Our data suggest that the human PDR vitreous is biologically active and induces a proangiogenic/proinflammatory phenotype in endothelial cells. The data indicate that inflammation mediates the angiogenic activity of PDR vitreous fluid and that N-formyl peptide receptors (FPRs) may mediate these responses. Thus, FPR may represent a target for developing novel anti- inflammatory/anti-angiogenic approaches for PDR therapy.
Next, I worked on a project aimed to investigate the angiogenic activity of enantiomers of novel short peptides, with potential implications in the management of PDR or ischemic disease. The peptide N-tert-butyloxycarbonyl (Boc)-Phe-D-Leu-Phe-D-Leu-Phe (BOC2) has been used extensively as an FPR1/FPR2 antagonist to assess the role of FPRs in physiological and pathological conditions. However, our data have shown that the BOC2-related peptide Boc-Phe-Leu-Phe-Leu-Phe (BOC- FLFLF in single letter code, L-BOC2) having all-L configurations on its stereocenters, inhibits the angiogenic activity of various heparin-binding angiogenic growth factors, including VEGF-A165, by interacting with their heparin-binding domain. Thus, BOC2 can be used as a multi-target candidate with a potential therapeutic implication in angiogenesis-dependent diseases, including cancer.

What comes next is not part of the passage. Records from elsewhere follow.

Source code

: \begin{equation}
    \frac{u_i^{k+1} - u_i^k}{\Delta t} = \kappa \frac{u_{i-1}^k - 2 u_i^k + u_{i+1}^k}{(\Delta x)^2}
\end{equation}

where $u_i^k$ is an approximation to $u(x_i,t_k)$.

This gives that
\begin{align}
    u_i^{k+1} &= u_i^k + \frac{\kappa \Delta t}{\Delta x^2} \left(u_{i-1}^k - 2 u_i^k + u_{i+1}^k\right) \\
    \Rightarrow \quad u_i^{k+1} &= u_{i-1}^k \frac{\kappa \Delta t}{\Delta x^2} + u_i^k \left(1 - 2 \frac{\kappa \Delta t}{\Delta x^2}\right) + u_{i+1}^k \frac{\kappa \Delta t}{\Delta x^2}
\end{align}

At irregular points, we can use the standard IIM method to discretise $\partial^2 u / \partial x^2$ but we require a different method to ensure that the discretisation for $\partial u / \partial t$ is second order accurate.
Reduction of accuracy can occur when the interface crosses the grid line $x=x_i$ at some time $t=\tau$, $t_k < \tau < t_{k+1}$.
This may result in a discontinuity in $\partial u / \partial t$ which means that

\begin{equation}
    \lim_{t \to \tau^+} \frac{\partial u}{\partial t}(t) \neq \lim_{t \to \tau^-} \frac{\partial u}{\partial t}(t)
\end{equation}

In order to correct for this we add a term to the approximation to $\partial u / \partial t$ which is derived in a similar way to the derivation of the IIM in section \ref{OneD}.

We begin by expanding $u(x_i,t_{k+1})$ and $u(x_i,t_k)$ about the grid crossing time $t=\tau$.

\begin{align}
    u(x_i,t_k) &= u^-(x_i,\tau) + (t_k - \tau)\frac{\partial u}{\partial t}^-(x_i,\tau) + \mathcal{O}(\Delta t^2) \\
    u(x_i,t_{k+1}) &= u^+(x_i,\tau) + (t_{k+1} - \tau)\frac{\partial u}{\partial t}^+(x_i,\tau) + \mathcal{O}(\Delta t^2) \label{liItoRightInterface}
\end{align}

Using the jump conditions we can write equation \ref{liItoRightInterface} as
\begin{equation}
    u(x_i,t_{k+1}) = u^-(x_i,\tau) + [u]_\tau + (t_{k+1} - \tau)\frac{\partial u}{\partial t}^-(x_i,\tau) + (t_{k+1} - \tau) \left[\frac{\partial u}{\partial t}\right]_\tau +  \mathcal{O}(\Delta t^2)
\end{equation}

Surprisingly, we found that at variance with its L-enantiomer, D-BOC2 is devoid of any VEGF antagonist activity. On the contrary, D-BOC2, as well as D-F3 and D-Succ-F3, are endowed with a significant proangiogenic capacity. Besides, we demonstrate that the angiogenic activity of D-Succ- F3 is due to the engagement and activation of FPR3 expressed by endothelial cells. In conclusion, D- Succ-F3 may set the basis for the design of novel proangiogenic peptides with potential translational implications in therapeutic angiogenesis for treating chronic wounds.